简体   繁体   English

Elasticsearch扫描和滚动 - 添加到新索引

[英]Elasticsearch scan and scroll - add to new index

Elasticsearch and command line programming noobie question. Elasticsearch和命令行编程noobie问题。

I have elasticsearch set up locally on my computer and want to pull documents from a server that uses a different version of es using the scan and scroll api and add them into my index. 我在我的计算机上本地设置了elasticsearch,并希望使用扫描和滚动API从使用不同版本的es的服务器中提取文档,并将它们添加到我的索引中。 I am having trouble figuring out how to do this with the bulk api for es. 我无法弄清楚如何使用批量api来实现这一点。

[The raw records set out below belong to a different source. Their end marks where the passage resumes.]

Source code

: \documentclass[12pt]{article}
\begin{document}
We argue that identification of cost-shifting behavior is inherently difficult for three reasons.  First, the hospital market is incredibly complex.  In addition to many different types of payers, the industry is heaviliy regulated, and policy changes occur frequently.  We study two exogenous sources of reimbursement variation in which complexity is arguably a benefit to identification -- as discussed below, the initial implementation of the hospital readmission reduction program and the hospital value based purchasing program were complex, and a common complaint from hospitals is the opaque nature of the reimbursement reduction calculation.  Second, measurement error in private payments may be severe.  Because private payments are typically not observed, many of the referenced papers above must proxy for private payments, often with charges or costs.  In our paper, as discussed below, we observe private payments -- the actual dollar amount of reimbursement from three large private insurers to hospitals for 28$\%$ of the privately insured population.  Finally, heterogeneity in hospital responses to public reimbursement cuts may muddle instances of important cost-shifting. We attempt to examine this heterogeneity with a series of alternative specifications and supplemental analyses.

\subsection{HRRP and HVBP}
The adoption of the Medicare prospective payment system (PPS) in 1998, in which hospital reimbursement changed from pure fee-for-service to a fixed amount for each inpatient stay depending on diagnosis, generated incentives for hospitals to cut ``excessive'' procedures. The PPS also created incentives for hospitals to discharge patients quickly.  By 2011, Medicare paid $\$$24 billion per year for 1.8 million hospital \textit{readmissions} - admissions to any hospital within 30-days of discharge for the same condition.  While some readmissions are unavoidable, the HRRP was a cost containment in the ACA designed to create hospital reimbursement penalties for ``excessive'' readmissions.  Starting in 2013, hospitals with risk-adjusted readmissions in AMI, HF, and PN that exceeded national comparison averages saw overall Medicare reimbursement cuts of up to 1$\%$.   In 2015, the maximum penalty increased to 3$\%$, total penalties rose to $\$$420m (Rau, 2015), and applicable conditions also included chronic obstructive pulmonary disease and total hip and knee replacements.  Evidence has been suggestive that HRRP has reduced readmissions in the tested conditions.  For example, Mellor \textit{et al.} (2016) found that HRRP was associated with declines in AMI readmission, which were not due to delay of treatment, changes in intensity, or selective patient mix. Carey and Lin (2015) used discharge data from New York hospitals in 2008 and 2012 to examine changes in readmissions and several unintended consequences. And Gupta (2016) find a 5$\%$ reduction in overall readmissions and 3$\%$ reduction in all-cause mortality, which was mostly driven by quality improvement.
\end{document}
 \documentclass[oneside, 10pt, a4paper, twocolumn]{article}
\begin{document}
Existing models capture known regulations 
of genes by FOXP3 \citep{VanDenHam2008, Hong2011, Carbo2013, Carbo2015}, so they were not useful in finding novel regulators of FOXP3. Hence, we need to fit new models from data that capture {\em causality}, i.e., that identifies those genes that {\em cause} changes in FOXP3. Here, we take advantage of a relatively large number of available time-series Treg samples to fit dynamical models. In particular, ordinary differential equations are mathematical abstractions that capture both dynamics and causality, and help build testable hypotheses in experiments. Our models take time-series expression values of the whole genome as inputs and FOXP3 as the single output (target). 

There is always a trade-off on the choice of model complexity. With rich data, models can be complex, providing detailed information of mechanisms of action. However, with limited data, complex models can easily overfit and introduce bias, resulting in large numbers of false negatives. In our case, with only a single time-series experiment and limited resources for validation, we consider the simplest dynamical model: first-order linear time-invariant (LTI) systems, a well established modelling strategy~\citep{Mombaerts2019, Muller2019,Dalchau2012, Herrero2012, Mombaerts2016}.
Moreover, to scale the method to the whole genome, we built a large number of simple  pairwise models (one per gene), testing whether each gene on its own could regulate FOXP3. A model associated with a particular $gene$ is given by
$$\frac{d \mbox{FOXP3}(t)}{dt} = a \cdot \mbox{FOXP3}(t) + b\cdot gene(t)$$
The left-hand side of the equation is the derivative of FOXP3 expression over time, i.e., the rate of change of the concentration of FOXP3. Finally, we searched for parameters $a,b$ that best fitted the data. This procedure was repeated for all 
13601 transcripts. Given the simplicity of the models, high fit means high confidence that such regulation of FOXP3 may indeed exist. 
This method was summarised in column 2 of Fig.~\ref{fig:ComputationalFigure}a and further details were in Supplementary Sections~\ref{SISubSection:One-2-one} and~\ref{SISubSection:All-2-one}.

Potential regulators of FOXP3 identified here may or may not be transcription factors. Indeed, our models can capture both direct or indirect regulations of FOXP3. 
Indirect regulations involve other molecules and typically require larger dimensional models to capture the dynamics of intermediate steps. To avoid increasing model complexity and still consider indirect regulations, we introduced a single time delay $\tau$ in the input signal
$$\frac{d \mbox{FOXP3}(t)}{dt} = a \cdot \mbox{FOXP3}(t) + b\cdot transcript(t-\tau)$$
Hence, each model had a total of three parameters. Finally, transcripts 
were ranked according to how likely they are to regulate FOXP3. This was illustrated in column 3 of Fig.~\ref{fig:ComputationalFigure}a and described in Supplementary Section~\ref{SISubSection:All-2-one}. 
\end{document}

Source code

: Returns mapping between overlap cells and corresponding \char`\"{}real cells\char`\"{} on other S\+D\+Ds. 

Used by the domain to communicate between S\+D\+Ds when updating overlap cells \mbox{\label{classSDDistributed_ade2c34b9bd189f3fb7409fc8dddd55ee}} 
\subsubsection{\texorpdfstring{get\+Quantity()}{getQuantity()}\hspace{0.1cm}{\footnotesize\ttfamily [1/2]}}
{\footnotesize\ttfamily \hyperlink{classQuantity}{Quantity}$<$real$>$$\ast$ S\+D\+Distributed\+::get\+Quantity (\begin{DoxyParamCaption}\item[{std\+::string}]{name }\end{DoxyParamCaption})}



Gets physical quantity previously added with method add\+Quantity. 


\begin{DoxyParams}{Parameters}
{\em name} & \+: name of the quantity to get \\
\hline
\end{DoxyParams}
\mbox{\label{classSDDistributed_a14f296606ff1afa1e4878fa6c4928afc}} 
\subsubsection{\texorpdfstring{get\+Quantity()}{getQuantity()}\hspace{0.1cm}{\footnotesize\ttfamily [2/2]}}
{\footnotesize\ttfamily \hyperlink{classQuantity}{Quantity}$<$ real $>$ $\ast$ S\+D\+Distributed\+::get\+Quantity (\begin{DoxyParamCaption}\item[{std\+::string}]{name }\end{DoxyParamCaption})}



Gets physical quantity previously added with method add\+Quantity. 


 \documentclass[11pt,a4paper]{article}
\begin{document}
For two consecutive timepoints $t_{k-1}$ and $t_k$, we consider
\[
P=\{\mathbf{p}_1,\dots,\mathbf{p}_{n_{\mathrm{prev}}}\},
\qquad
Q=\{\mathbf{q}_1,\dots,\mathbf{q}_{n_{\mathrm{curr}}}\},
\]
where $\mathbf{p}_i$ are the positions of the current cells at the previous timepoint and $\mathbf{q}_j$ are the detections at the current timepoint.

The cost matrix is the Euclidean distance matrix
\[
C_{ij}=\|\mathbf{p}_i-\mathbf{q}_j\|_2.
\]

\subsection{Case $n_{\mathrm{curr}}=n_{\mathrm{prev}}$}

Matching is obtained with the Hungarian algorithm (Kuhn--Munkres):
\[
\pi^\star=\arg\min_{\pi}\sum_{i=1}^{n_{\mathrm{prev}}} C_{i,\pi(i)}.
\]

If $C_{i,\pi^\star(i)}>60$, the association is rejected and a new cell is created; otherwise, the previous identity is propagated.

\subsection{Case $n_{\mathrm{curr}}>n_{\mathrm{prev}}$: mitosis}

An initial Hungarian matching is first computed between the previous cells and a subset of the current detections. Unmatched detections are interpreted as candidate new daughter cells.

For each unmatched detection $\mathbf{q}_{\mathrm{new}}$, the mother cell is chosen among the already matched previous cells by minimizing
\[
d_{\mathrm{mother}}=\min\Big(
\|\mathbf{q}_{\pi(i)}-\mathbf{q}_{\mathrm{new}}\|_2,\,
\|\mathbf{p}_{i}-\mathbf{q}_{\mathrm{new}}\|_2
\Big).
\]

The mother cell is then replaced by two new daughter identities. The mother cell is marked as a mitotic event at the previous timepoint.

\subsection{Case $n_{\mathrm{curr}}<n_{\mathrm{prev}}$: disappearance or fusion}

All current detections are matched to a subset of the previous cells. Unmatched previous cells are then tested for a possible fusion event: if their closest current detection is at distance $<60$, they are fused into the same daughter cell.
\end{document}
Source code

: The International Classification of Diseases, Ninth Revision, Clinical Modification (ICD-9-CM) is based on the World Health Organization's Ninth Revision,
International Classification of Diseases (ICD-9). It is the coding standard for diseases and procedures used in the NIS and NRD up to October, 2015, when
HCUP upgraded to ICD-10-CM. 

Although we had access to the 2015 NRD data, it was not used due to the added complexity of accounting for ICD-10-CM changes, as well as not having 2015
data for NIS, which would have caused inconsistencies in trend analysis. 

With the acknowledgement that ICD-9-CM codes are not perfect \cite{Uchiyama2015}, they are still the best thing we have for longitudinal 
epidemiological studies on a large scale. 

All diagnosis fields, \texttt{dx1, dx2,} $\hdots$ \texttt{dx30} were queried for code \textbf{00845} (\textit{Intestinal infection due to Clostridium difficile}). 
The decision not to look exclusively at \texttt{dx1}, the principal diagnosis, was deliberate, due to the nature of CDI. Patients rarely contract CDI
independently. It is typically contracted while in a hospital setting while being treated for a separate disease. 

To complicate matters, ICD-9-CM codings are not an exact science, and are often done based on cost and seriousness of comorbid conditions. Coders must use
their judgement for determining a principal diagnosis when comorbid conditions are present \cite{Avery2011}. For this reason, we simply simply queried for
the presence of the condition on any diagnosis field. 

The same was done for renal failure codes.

Right now in my testing phase I am just pulling a few documents from the server using the following code (which works): 现在在我的测试阶段,我只是使用以下代码从服务器中提取一些文档(可行):

   http MY-OLD-ES.com:9200/INDEX/TYPE/_search?size=1000 | jq   .hits.hits[] -c | while read x; do id="`echo "$x" | jq -r ._id`"; index="`echo "$x" | jq -r ._index`"; type="`echo "$x" | jq -r ._type`"; doc="`echo "$x" | jq ._source`"; http put "localhost:9200/junk-$index/$type/$id" <<<"$doc"; done

Any tips on how scan and scroll works (noob and a bit confused). 关于扫描和滚动如何工作的任何提示(noob和有点困惑)。 So far know I can scroll and get a scroll id, but I'm unclear what to do with the scroll id. 到目前为止我知道我可以滚动并获得滚动ID,但我不清楚如何处理滚动ID。 If I call 如果我打电话

http get http://MY-OLD-ES.com:9200/my_index/_search?scroll=1m&search_type=scan&size=10

I'll receive a scroll id. 我会收到一个滚动ID。 Can this be piped in and parsed the same way? 这可以通过管道传输并以相同的方式解析吗? Additionally, I believe I'll need a while loop to tell it to keep requesting. 另外,我相信我需要一个while循环来告诉它继续请求。 How exactly should I go about this? 我该怎么办呢?

Thanks! 谢谢!

The scan and scroll documentation explains it pretty clearly. 扫描和滚动文档非常清楚地解释了它。 After you get the scroll_id (a long base64 encoded string), you pass it in with the body of the request. 获得scroll_id (一个长的base64编码的字符串)后,将其与请求的主体一起传递。 With curl the request would looks something like this: 使用curl,请求看起来像这样:

curl -XGET 'http://MY-OLD-ES.com:9200/_search/scroll?scroll=1m' -d '
c2Nhbjs1OzExODpRNV9aY1VyUVM4U0NMd2pjWlJ3YWlBOzExOTpRNV9aY1VyUVM4U0 
NMd2pjWlJ3YWlBOzExNjpRNV9aY1VyUVM4U0NMd2pjWlJ3YWlBOzExNzpRNV9aY1Vy
UVM4U0NMd2pjWlJ3YWlBOzEyMDpRNV9aY1VyUVM4U0NMd2pjWlJ3YWlBOzE7dG90YW
xfaGl0czoxOw==
'

Notice that while the first request to open the scroll was to /my_index/_search , the second request to read the data was to /_search/scroll . 请注意,虽然第一个打开滚动的请求是/my_index/_search ,但第二个读取数据的请求是/_search/scroll Each time you call that, passing the ?scroll=1m querystring, it refreshes the timeout before the scroll is automatically closed. 每次调用它时,传递?scroll=1m查询字符串,它会在滚动自动关闭之前刷新超时。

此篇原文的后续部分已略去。